MACo Legal and Policy Counsel, Les Knapp, alongside Bill Jorch representing the Maryland Municipal League; Jim DiPietro, Deputy Director, Bureau of Utility Operations, Anne Arundel County Department of Public Works; and Steve Gerwin, Chief, Bureau of Utilities, Howard County Department of Public Works testified in opposition to House Bill 228, Environment – Water Service – Shutoff Notice Disclosures and Vulnerable Population Protection, before the House Environment and Transportation Committee on February 15, 2017.
This bill requires water and wastewater system providers to follow a strict and rigorous process before shutting off services for nonpayment, rendering that enforcement unusable in many cases. In addition, it explicitly prevents a provider from shutting off service in a wide range of situations.

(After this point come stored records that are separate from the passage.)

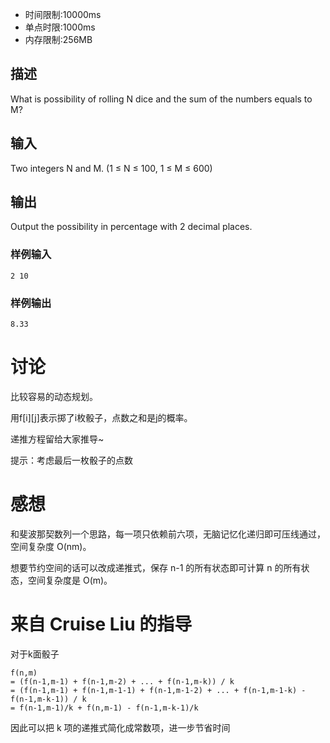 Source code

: - 时间限制:10000ms
- 单点时限:1000ms
- 内存限制:256MB

## 描述

What is possibility of rolling N dice and the sum of the numbers equals to M?

## 输入

Two integers N and M. (1 ≤ N ≤ 100, 1 ≤ M ≤ 600)

## 输出

Output the possibility in percentage with 2 decimal places.

### 样例输入
```
2 10
```
### 样例输出
```
8.33
```

# 讨论

比较容易的动态规划。

用f[i][j]表示掷了i枚骰子，点数之和是j的概率。

递推方程留给大家推导~

提示：考虑最后一枚骰子的点数

# 感想

和斐波那契数列一个思路，每一项只依赖前六项，无脑记忆化递归即可压线通过，空间复杂度 O(nm)。

想要节约空间的话可以改成递推式，保存 n-1 的所有状态即可计算 n 的所有状态，空间复杂度是 O(m)。

# 来自 Cruise Liu 的指导

对于k面骰子

```
f(n,m)
= (f(n-1,m-1) + f(n-1,m-2) + ... + f(n-1,m-k)) / k
= (f(n-1,m-1) + f(n-1,m-1-1) + f(n-1,m-1-2) + ... + f(n-1,m-1-k) - f(n-1,m-k-1)) / k
= f(n-1,m-1)/k + f(n,m-1) - f(n-1,m-k-1)/k
```

因此可以把 k 项的递推式简化成常数项，进一步节省时间
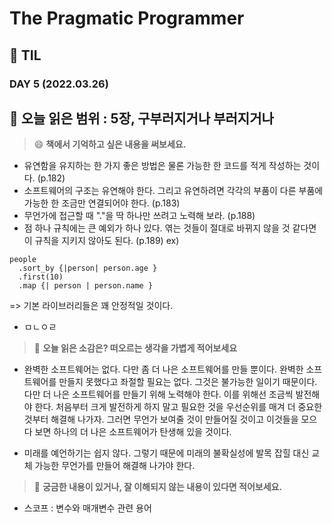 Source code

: # The Pragmatic Programmer
## :pencil: TIL  
### DAY 5 (2022.03.26)
:book: 오늘 읽은 범위 : 5장, 구부러지거나 부러지거나
---
> :smile: **책에서 기억하고 싶은 내용을 써보세요.**
 - 유연함을 유지하는 한 가지 좋은 방법은 물론 가능한 한 코드를 적게 작성하는 것이다. (p.182)
 - 소프트웨어의 구조는 유연해야 한다. 그리고 유연하려면 각각의 부품이 다른 부품에 가능한 한 조금만 연결되어야 한다. (p.183)
 - 무언가에 접근할 때 "."을 딱 하나만 쓰려고 노력해 보라. (p.188)
 - 점 하나 규칙에는 큰 예외가 하나 있다. 엮는 것들이 절대로 바뀌지 않을 것 같다면 이 규칙을 지키지 않아도 된다. (p.189)
ex)
```
people
  .sort_by {|person| person.age }
  .first(10)
  .map {| person | person.name }
```
  => 기본 라이브러리들은 꽤 안정적일 것이다.
 - ㅁㄴㅇㄹ



> :thinking: **오늘 읽은 소감은? 떠오르는 생각을 가볍게 적어보세요**
 - 완벽한 소프트웨어는 없다. 다만 좀 더 나은 소프트웨어를 만들 뿐이다. 완벽한 소프트웨어를 만들지 못했다고 좌절할 필요는 없다. 그것은 불가능한 일이기 때문이다. 다만 더 나은 소프트웨어를 만들기 위해 노력해야 한다.
이를 위해선 조금씩 발전해야 한다. 처음부터 크게 발전하게 하지 말고 필요한 것을 우선순위를 매겨 더 중요한 것부터 해결해 나가자. 그러면 무언가 보여줄 것이 만들어질 것이고 이것들을 모으다 보면 하나의 더 나은 소프트웨어가 탄생해 있을 것이다.

 - 미래를 예언하기는 쉽지 않다. 그렇기 때문에 미래의 불확실성에 발목 잡힐 대신 교체 가능한 무언가를 만들어 해결해 나가야 한다.
 
> :mag_right: **궁금한 내용이 있거나, 잘 이해되지 않는 내용이 있다면 적어보세요.**
 - 스코프 : 변수와 매개변수 관련 용어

MACo advocates that by reducing the consequences for nonpayment, those costs simply get reassigned to others. This may be to those who pay their water bills on time (through higher base rates), or to the general taxpayer base (through higher property taxes). In general, local matters should remain in local hands. The county and municipal officials elected by and accountable to their own communities are in the best position to judge these needs, and to balance these issues of fairness. With this bill, MACo urges state policymakers to refrain from statewide intrusion — both out of respect for local autonomy, but also to avoid creating fundamental new unfairness in local revenue systems.
From MACo testimony:
The ability to discontinue a resident’s water or sewer service, or the potential of discontinuing the service, presents a much-needed device to ensure water users remit payment for their fair share of fees and charges connected to public services. HB 228 removes this leverage and undoubtedly would create many more deficient accounts for water and sewer bills from lack of enforcement – leading to increased rates on citizens who properly pay.
Members of the Committee asked a number of questions concerning existing water shut-off processes across the state, whether tenants can or should be held responsible or have access to information concerning bills for their homes, and whether the bill actually accomplishes its proposed intent, which is only to make those users responsible for paying for water if “they can actually pay.”